Speech to text REST API

Speech to text REST API is used for Batch transcription and Custom Speech.

Important

Speech to text REST API v3.2 is available in preview. Speech to text REST API v3.1 is generally available. Speech to text REST API v3.0 will be retired on April 1st, 2026. For more information, see the Speech to text REST API v3.0 to v3.1 and v3.1 to v3.2 migration guides.

Use Speech to text REST API to:

  • Custom Speech: With Custom Speech, you can upload your own data, test and train a custom model, compare accuracy between models, and deploy a model to a custom endpoint.

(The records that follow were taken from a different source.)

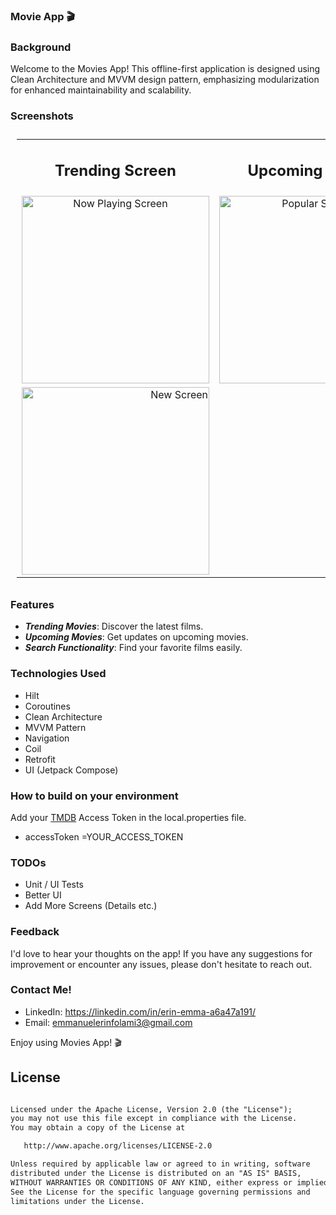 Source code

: ### Movie App 🎬



### Background

Welcome to the Movies App! This offline-first application is designed using Clean Architecture and MVVM design pattern, emphasizing modularization for enhanced maintainability and scalability.


### Screenshots

<table style="padding:10px">
	<tr>
		<td align="center">
			<h2>Trending Screen</h2>
		</td>
		<td align="center">
			<h2>Upcoming Screen</h2>
		</td>
  <td align="center">
			<h2>Search Screen</h2>
		</td>
  	</tr>
	<tr>
    	<td align="center">
			<img src="https://github.com/user-attachments/assets/7c01a112-3588-4ae3-ab91-4cac0b8cfa6a" alt="Now Playing Screen" width="300"/>
    	</td>
		<td align="center">
			<img src="https://github.com/user-attachments/assets/7c01a112-3588-4ae3-ab91-4cac0b8cfa6a" alt="Popular Screen" width="300"/>
    	</td>
  <td align="center">
			<img src="https://github.com/user-attachments/assets/7c01a112-3588-4ae3-ab91-4cac0b8cfa6a" alt="Upcoming Screen" width="300"/>
    	</td>
  	</tr>
      <tr>
        <td align="end">
            <img src="https://github.com/user-attachments/assets/7c01a112-3588-4ae3-ab91-4cac0b8cfa6a" alt="New Screen" width="300"/>
        </td>
    </tr>
</table>


### Features
- ***Trending Movies***: Discover the latest films.  
- ***Upcoming Movies***: Get updates on upcoming movies.  
- ***Search Functionality***: Find your favorite films easily.


### Technologies Used

* Hilt
* Coroutines
* Clean Architecture
* MVVM Pattern
* Navigation
* Coil
* Retrofit
* UI (Jetpack Compose)




### How to build on your environment
Add your [TMDB](https://developers.themoviedb.org/3/getting-started/introduction) Access Token in the local.properties file.

- accessToken =YOUR_ACCESS_TOKEN




### TODOs
- Unit / UI Tests
- Better UI
- Add More Screens (Details etc.)


### Feedback
I'd love to hear your thoughts on the app! If you have any suggestions for improvement or encounter any issues, please don't hesitate to reach out.



### Contact Me!
* LinkedIn: https://linkedin.com/in/erin-emma-a6a47a191/
* Email: emmanuelerinfolami3@gmail.com

Enjoy using Movies App! 🎬


## License

```xml

Licensed under the Apache License, Version 2.0 (the "License");
you may not use this file except in compliance with the License.
You may obtain a copy of the License at

   http://www.apache.org/licenses/LICENSE-2.0

Unless required by applicable law or agreed to in writing, software
distributed under the License is distributed on an "AS IS" BASIS,
WITHOUT WARRANTIES OR CONDITIONS OF ANY KIND, either express or implied.
See the License for the specific language governing permissions and
limitations under the License.
```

Copy models to other subscriptions if you want colleagues to have access to a model that you built, or if you want to deploy a model to more than one region.
  • Batch transcription: Transcribe audio files as a batch from multiple URLs or an Azure container.

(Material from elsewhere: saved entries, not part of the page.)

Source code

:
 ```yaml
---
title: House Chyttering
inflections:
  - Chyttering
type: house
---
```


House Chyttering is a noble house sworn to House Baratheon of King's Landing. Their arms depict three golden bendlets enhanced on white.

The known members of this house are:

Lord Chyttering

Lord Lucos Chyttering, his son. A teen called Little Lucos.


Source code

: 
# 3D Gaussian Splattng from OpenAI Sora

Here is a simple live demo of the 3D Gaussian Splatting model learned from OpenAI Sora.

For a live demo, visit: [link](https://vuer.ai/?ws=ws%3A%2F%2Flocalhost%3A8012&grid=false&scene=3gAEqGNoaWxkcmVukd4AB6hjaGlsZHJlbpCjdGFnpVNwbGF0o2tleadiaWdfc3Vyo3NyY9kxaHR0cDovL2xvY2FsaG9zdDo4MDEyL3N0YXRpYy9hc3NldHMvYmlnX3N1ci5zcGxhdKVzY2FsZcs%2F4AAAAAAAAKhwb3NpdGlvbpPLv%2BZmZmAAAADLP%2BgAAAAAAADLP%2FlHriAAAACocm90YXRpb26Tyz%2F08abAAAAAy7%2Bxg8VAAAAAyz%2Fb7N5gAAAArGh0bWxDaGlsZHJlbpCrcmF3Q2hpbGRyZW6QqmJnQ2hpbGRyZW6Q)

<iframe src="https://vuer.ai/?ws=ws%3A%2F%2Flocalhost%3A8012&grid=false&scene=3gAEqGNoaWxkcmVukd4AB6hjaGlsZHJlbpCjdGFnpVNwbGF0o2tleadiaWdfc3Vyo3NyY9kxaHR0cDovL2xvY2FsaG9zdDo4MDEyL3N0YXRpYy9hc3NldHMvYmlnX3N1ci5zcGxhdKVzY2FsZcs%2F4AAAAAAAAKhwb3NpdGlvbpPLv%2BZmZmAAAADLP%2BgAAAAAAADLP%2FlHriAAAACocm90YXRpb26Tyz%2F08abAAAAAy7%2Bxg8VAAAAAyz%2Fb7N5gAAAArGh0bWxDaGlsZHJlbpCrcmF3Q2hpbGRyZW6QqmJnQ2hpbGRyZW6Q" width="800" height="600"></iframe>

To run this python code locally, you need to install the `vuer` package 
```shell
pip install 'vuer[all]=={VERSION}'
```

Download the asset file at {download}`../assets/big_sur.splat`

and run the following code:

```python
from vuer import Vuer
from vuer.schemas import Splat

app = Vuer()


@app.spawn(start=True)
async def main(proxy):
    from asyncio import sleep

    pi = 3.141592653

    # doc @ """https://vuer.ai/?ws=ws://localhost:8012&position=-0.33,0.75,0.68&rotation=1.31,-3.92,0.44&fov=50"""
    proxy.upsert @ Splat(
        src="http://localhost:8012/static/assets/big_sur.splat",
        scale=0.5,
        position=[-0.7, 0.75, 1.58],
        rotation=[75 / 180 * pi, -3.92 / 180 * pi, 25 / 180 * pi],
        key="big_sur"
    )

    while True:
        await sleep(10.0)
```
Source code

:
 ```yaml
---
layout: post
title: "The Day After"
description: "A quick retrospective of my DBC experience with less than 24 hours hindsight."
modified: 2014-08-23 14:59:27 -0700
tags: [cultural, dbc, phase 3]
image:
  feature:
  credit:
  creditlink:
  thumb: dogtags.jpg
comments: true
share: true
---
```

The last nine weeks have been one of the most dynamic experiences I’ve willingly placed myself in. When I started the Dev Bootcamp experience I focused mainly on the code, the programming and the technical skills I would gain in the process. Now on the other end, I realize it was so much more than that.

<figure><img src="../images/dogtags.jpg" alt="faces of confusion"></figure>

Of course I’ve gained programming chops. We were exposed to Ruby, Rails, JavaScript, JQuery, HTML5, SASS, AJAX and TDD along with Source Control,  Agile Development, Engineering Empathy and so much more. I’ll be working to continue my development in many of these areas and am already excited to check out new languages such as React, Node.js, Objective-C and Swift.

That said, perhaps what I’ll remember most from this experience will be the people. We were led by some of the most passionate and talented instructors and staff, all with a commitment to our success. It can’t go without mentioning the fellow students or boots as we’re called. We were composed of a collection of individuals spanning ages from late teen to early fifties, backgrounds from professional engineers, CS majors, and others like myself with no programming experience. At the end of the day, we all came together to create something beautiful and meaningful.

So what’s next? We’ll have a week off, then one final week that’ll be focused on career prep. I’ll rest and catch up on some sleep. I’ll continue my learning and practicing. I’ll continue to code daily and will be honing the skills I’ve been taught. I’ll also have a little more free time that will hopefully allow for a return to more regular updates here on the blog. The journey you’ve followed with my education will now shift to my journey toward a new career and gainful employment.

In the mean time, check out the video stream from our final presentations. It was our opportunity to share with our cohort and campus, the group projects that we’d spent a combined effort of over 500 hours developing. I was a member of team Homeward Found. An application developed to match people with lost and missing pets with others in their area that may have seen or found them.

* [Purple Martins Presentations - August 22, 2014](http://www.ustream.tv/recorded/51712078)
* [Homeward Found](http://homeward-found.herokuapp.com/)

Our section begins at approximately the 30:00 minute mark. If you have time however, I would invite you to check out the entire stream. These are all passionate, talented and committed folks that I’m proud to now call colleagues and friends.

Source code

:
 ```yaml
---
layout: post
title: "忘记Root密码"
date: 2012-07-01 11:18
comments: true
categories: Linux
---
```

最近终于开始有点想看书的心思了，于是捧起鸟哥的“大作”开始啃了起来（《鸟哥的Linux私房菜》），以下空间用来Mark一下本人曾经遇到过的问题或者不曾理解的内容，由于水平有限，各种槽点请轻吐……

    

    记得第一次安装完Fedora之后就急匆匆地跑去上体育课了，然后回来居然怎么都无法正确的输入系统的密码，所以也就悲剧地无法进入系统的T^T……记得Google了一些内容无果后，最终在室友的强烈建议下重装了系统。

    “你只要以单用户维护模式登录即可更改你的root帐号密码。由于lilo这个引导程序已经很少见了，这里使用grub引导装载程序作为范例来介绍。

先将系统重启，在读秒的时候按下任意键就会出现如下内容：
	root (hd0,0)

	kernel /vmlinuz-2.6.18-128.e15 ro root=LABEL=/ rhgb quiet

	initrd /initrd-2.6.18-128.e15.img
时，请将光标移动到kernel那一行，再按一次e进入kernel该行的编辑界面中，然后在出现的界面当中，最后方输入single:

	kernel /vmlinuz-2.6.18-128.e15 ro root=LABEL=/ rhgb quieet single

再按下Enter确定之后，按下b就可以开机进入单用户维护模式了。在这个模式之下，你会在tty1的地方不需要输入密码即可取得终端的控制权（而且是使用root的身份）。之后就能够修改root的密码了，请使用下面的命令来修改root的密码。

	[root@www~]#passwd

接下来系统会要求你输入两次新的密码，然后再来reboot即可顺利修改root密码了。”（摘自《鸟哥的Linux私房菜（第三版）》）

Speech to text REST API includes such features as:

  • Get logs for each endpoint if logs have been requested for that endpoint.
  • Request the manifest of the models that you create, to set up on-premises containers.
  • Upload data from Azure storage accounts by using a shared access signature (SAS) URI.
  • Bring your own storage. Use your own storage accounts for logs, transcription files, and other data.
  • Some operations support webhook notifications. You can register your webhooks where notifications are sent.

Datasets

Datasets are applicable for Custom Speech. You can use datasets to train and test the performance of different models. For example, you can compare the performance of a model trained with a specific dataset to the performance of a model trained with a different dataset.

See Upload training and testing datasets for examples of how to upload datasets. This table includes all the operations that you can perform on datasets.

Path Method Version 3.1 Version 3.0
/datasets GET Datasets_List GetDatasets
/datasets POST Datasets_Create CreateDataset
/datasets/{id} DELETE Datasets_Delete DeleteDataset
/datasets/{id} GET Datasets_Get GetDataset
/datasets/{id} PATCH Datasets_Update UpdateDataset
/datasets/{id}/blocks:commit POST Datasets_CommitBlocks Not applicable
/datasets/{id}/blocks GET Datasets_GetBlocks Not applicable
/datasets/{id}/blocks PUT Datasets_UploadBlock Not applicable
/datasets/{id}/files GET Datasets_ListFiles GetDatasetFiles
/datasets/{id}/files/{fileId} GET Datasets_GetFile GetDatasetFile
/datasets/locales GET Datasets_ListSupportedLocales GetSupportedLocalesForDatasets
/datasets/upload POST Datasets_Upload UploadDatasetFromForm

Endpoints

Endpoints are applicable for Custom Speech. You must deploy a custom endpoint to use a Custom Speech model.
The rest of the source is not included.